### Notes on the data

- There are 6598 rows (approximately 20% of total number of records) that contain a value for "ENERGY STAR Score"
- Relatively uniform distribution of records from 2013 - 2019. Smaller # of records for 2011 and 2012
- The columns "Percent Better than National Median Site EUI" and "Percent Better than National Median Source EUI" are redundant
- We should think about reconstructing the "Total GHG Emissions Intensity" column --> there are missing data points, and others seem to be miscalculated
- **What's the difference between Site and Source EUI?? Here's a helpful link: https://www.energystar.gov/buildings/facility-owners-and-managers/existing-buildings/use-portfolio-manager/understand-metrics/difference**. 
- Main takeaway from the above: we should use "source EUI". But we can try generating different models with either one, or both

In [None]:
import pandas as pd
import numpy as np

In [None]:
data = pd.read_csv('energy_building_data_retabulated.csv')
pd.set_option('display.max_columns', None)
pd.set_option('display.max_rows', None)

#Create a separate dataframe that only contains values where ENERGY STAR score is not null
data_not_null = data[~data["ENERGY STAR Score"].isnull()]

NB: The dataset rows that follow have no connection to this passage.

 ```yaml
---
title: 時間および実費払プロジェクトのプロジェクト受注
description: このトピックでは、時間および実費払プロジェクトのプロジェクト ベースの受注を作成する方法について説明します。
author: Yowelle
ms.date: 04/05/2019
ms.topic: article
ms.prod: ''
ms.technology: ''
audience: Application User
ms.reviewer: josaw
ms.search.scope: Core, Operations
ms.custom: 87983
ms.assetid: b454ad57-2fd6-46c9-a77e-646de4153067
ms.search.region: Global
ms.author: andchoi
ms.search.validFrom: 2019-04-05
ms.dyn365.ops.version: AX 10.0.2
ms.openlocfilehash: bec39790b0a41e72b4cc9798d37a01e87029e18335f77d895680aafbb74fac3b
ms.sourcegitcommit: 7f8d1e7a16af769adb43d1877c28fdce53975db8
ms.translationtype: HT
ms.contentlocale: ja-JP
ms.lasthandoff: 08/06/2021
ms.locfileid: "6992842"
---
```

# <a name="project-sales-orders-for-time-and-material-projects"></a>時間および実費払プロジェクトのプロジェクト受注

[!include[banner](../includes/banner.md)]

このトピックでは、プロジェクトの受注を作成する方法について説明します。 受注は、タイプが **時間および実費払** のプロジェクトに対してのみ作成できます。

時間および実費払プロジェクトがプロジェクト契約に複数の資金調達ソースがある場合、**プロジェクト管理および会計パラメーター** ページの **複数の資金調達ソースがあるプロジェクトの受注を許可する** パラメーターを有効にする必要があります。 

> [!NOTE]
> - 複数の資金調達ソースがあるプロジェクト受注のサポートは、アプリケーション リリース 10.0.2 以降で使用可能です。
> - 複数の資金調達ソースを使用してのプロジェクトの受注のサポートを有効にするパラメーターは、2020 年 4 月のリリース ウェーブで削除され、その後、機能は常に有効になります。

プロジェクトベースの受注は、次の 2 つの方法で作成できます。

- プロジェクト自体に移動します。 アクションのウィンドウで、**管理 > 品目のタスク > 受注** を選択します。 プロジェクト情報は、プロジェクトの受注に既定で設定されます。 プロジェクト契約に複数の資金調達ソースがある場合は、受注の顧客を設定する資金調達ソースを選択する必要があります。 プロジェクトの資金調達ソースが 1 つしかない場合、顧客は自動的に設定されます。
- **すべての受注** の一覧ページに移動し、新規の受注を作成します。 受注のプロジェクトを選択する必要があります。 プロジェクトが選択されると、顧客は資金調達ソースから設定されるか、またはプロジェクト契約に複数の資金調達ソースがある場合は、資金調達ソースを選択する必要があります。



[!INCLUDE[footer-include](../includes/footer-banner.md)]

#dimension of the dataframe
data_not_null.shape

#count the number of records per year
data_not_null[["year", "ENERGY STAR Score"]].groupby(['year']).count()

# Count the number of null records per column
data_not_null.isna().sum()

#Feature Engineering
data_not_null["Previous Year ENERGY STAR Score"] = data_not_null.groupby(["Parcel(s)"])["ENERGY STAR Score"].shift()
data_not_null["Two Years Ago ENERGY STAR Score"] = data_not_null.groupby(["Parcel(s)"])["ENERGY STAR Score"].shift(2)
data_not_null["Current Year YoY Change"] = data_not_null["ENERGY STAR Score"] - data_not_null["Previous Year ENERGY STAR Score"]
data_not_null["Previous Year YoY Change"] = data_not_null["Previous Year ENERGY STAR Score"] - data_not_null["Two Years Ago ENERGY STAR Score"]
data_not_null["Age In Years"] = data_not_null.apply(lambda row: row["year"] - row["Year Built"], axis=1)
data_not_null["Recalculated GHG Emissions Intensity (kgCO2e/ft2)"] = data_not_null.apply(lambda row: row["Total GHG Emissions (Metric Tons CO2e)"] * 1000 / row["Floor Area"], axis=1)
data_not_null["Is Downtown"] = data_not_null.apply(lambda row: True if row["Postal Code"] in [94103, 94104, 94105, 94107, 94108] else False, axis=1)

data_not_null_dropped = data_not_null.drop(columns=["Total GHG Emissions Intensity (kgCO2e/ft2)", "Benchmark Status", 
                            "Reason for Exemption", "PIM Link"]);
data_not_null.to_csv("building_energy_data_final.csv")